# A2: Bias in Data

## The goal of the assignment is to examine bias in Wikipedia's English version, specifically by looking at the articles related to politicians in different countries.
The metrics to evaluate bias are as follows:
1. Ratio between the number of politician related articles and the countries' population
2. Ratio between the number of high-quality politician articles to the overall number of poitician articles

The output contains the top 10 extreme countries for both the metrics.

In [1]:
# importing packages
import pandas as pd
import numpy as np
import requests

## Data Retrieval
The data for the analysis is coming from 2 sources. 

Source 1:  
Wikipedia Data for all political pages by country  
(Link: https://figshare.com/articles/Untitled_Item/5513449)    
You need to download the zip file, and extract it. page_data.csv is the file of conern. Or, you can just clone the entire GitHub repository.
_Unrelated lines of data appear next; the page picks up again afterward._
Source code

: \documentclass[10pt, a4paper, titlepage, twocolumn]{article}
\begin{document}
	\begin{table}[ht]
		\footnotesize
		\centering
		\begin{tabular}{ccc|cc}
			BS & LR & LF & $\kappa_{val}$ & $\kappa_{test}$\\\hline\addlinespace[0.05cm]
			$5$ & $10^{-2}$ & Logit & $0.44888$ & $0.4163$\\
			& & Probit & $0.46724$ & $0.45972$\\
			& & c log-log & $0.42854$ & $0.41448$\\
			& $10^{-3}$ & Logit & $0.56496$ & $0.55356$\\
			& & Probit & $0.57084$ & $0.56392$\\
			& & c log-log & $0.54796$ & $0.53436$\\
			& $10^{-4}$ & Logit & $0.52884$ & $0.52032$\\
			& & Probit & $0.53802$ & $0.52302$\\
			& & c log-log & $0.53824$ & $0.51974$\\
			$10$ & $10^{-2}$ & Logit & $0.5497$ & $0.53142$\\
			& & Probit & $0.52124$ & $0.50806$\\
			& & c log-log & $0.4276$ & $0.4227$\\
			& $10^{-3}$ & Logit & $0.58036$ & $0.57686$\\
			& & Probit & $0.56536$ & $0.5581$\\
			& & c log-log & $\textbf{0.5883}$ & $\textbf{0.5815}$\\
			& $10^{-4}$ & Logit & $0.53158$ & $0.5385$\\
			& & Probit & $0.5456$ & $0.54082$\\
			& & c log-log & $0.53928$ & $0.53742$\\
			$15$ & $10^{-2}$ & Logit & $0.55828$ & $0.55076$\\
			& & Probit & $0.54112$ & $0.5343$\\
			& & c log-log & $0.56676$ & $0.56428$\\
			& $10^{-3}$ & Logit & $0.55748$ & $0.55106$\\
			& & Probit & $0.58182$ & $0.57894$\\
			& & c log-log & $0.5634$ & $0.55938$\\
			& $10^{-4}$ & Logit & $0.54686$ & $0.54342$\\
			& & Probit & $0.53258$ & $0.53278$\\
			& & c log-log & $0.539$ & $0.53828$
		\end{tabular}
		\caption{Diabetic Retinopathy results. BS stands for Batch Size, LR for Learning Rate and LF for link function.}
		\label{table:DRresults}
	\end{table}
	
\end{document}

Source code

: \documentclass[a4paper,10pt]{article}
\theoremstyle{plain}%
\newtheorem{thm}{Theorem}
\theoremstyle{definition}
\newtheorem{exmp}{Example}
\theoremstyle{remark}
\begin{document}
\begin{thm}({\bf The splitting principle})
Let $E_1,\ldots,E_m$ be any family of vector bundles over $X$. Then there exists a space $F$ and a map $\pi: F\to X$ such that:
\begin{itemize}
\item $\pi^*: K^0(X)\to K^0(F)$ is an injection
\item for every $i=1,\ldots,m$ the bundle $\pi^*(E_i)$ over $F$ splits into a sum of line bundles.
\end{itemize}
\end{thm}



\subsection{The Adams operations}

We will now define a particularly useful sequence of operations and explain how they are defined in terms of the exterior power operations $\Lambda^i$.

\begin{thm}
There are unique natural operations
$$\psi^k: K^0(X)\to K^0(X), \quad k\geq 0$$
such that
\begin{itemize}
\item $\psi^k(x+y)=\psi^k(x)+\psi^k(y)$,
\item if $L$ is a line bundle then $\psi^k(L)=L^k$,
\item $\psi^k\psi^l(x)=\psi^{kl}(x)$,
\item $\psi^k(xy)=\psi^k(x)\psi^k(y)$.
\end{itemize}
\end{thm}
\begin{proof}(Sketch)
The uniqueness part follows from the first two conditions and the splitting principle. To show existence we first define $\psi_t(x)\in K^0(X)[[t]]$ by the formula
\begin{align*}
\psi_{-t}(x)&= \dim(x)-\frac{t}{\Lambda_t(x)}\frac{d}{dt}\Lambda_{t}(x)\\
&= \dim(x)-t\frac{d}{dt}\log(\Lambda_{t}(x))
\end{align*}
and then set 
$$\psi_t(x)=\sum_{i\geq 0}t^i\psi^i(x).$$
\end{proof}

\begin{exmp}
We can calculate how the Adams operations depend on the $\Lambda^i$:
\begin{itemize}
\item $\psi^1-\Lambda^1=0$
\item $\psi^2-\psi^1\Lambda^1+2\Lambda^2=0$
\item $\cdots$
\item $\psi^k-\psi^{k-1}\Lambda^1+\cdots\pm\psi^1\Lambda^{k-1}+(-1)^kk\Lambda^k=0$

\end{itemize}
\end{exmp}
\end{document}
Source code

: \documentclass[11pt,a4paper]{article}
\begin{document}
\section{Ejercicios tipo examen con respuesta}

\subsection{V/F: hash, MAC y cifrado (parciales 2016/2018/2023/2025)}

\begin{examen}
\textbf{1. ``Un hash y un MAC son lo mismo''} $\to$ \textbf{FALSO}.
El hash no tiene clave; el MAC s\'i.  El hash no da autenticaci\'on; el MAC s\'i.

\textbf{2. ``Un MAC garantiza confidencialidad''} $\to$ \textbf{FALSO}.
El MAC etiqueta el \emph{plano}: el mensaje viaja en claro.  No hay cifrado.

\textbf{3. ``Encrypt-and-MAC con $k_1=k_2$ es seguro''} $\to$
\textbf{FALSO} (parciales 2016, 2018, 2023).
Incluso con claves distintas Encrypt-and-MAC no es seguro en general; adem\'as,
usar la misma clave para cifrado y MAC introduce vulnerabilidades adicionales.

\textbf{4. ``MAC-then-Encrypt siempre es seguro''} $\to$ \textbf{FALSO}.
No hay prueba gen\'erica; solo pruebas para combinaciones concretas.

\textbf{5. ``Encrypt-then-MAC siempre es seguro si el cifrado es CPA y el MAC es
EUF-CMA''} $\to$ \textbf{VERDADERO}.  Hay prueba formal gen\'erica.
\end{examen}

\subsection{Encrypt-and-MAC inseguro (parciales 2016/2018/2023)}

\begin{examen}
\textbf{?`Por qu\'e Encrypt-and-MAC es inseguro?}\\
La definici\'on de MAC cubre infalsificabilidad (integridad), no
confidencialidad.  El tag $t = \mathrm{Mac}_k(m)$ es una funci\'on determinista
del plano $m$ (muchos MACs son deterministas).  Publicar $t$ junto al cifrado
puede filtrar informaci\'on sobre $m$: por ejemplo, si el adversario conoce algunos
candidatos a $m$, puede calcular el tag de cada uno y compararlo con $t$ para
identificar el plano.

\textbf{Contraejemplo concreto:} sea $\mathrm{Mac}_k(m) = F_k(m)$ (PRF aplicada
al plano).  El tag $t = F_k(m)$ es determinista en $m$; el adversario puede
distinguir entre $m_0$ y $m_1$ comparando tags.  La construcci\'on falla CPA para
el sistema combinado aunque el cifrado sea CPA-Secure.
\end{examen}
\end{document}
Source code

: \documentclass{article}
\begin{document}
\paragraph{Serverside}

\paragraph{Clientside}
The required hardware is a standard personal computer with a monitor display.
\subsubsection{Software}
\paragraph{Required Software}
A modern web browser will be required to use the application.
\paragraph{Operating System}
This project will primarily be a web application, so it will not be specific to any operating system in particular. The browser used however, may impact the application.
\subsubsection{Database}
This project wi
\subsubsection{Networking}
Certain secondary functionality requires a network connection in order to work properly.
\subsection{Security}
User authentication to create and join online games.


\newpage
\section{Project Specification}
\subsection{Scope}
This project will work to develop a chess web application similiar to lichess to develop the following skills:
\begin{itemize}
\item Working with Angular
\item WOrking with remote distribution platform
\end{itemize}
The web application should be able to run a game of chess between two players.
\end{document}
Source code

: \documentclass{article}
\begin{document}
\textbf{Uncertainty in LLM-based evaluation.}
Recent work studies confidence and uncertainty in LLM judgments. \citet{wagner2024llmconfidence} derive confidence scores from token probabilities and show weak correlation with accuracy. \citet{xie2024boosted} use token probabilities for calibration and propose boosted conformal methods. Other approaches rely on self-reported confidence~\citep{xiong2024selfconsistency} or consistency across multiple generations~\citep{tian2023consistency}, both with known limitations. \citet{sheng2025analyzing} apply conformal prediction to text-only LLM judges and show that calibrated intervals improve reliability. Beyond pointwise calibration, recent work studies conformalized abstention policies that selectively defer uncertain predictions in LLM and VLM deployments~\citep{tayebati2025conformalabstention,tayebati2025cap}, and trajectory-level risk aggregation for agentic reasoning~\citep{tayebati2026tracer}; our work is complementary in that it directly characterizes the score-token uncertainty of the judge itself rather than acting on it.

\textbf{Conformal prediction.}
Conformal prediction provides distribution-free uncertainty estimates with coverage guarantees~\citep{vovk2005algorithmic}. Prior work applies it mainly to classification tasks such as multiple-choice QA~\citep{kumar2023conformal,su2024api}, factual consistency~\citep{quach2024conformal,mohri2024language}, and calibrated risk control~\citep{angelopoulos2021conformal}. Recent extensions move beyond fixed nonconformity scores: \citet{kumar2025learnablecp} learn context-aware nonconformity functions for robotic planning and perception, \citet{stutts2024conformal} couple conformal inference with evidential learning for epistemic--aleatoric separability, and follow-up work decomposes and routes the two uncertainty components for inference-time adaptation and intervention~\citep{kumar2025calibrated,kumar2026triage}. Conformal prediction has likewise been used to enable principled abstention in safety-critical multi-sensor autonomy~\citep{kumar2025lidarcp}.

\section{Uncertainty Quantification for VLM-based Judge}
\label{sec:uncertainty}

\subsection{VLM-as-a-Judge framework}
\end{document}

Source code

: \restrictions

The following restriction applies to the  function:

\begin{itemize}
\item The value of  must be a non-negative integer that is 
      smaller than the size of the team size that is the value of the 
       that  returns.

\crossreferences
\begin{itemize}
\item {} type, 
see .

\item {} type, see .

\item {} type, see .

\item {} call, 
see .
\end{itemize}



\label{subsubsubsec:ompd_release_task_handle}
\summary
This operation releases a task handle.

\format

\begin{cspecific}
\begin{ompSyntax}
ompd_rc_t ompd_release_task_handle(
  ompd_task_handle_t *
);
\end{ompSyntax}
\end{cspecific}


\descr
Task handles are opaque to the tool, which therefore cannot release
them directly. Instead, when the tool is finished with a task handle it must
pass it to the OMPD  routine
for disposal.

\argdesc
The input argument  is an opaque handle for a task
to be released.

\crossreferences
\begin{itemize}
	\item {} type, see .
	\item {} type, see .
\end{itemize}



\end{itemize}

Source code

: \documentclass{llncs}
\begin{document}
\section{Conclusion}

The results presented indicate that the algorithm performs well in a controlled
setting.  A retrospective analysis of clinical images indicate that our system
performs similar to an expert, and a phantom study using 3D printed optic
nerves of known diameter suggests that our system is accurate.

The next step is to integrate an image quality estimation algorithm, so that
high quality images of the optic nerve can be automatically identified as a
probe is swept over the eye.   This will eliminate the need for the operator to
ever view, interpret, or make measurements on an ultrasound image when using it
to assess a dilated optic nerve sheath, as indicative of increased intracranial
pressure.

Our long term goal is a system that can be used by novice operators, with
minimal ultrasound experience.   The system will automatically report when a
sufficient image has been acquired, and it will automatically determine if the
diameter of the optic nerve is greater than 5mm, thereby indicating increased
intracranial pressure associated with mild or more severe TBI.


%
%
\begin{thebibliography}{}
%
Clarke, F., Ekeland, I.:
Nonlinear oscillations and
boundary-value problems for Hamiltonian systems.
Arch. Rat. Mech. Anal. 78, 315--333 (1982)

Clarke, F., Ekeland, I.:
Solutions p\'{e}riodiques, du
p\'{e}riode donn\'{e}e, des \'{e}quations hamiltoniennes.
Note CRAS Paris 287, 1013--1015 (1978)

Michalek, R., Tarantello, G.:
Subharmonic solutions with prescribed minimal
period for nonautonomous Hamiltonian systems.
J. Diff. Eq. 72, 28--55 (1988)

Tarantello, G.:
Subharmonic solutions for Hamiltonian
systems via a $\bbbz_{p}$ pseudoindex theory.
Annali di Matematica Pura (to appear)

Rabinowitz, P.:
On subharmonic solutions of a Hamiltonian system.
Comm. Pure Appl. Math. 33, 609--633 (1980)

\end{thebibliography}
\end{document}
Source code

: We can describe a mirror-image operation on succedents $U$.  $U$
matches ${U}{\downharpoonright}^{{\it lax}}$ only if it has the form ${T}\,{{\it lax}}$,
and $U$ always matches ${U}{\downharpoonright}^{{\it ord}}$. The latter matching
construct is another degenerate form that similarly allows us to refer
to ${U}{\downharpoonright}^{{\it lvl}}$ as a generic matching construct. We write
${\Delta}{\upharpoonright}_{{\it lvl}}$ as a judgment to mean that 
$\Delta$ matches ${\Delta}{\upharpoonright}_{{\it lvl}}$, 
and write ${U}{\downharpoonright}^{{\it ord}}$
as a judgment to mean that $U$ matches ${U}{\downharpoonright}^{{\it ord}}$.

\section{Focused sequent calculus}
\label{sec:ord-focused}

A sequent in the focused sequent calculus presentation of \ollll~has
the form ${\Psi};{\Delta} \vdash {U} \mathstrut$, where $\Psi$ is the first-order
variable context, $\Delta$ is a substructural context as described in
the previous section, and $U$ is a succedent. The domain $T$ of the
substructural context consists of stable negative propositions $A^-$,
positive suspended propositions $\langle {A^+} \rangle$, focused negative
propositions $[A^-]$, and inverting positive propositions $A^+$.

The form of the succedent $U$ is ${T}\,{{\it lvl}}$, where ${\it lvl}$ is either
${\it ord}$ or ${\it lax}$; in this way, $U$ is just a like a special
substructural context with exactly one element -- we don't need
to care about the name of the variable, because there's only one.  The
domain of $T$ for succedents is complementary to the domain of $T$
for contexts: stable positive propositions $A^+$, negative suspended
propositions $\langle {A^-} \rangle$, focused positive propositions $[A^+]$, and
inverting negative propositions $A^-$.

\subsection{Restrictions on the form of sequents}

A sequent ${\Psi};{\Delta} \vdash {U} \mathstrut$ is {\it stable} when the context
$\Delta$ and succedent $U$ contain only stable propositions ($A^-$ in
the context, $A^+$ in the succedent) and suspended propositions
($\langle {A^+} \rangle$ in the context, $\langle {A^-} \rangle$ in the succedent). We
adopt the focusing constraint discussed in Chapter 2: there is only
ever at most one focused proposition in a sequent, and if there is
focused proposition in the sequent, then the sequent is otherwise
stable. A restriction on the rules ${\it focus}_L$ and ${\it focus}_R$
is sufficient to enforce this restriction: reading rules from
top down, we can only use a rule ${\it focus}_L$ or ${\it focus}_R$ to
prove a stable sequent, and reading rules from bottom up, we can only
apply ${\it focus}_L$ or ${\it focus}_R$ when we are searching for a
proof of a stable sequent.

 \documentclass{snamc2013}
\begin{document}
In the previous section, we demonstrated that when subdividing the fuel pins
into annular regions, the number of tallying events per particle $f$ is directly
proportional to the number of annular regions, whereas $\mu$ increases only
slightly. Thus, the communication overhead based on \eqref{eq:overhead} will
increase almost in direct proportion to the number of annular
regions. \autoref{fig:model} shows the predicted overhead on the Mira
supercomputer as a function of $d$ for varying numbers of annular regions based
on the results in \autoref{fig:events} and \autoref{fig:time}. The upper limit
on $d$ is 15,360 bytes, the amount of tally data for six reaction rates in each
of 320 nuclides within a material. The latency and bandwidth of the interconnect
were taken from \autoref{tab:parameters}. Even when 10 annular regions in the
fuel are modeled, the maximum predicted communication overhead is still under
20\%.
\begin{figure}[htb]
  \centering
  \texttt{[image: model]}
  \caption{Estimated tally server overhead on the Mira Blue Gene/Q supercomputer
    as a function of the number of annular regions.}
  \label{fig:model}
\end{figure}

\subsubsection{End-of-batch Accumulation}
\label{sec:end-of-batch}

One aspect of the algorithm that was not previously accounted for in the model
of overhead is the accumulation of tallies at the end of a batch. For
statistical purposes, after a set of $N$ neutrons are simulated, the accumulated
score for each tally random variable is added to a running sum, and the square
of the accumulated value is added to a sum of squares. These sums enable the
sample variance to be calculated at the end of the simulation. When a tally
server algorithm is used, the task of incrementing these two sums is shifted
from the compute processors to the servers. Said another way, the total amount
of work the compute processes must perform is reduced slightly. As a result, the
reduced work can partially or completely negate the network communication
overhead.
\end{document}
The file path is written in a way that it will read the relevant file if the Jupyter notebook is running in the root directory.

Source 2:  
Population Data for "almost" all the countries  
(Link: https://www.dropbox.com/s/5u7sy1xt7g0oi2c/WPDS_2018_data.csv?dl=0)  
You can download the file and read it (not required if cloning from GitHub).

Columns in the Wikipedia data:
* page: Name of the Wikipedia page that contains the politician related article 
* country: the country to which the politician belongs
* rev_id: the revision id that identifies the last revision to the said page

Columns in the population data:
* Geography: country name
* Population mid-2018 (millions): population size (in millions)

In [2]:
# reading the population data
pop_data = pd.read_csv('./raw_data/WPDS_2018_data.csv')

# reading the page data
page_data =  pd.read_csv('./raw_data/country/country/data/page_data.csv')

We also need to fetch the article quality scores, and we ping the Machine Learning service called [ORES](https://www.mediawiki.org/wiki/ORES), provided by Wikimedia API. The service evaluates the quality of an article and classifies all the articles in 6 different classes based on the estimated quality of the written text (FA- Featured Article, GA - Good Article are the high quality ones we are looking for). 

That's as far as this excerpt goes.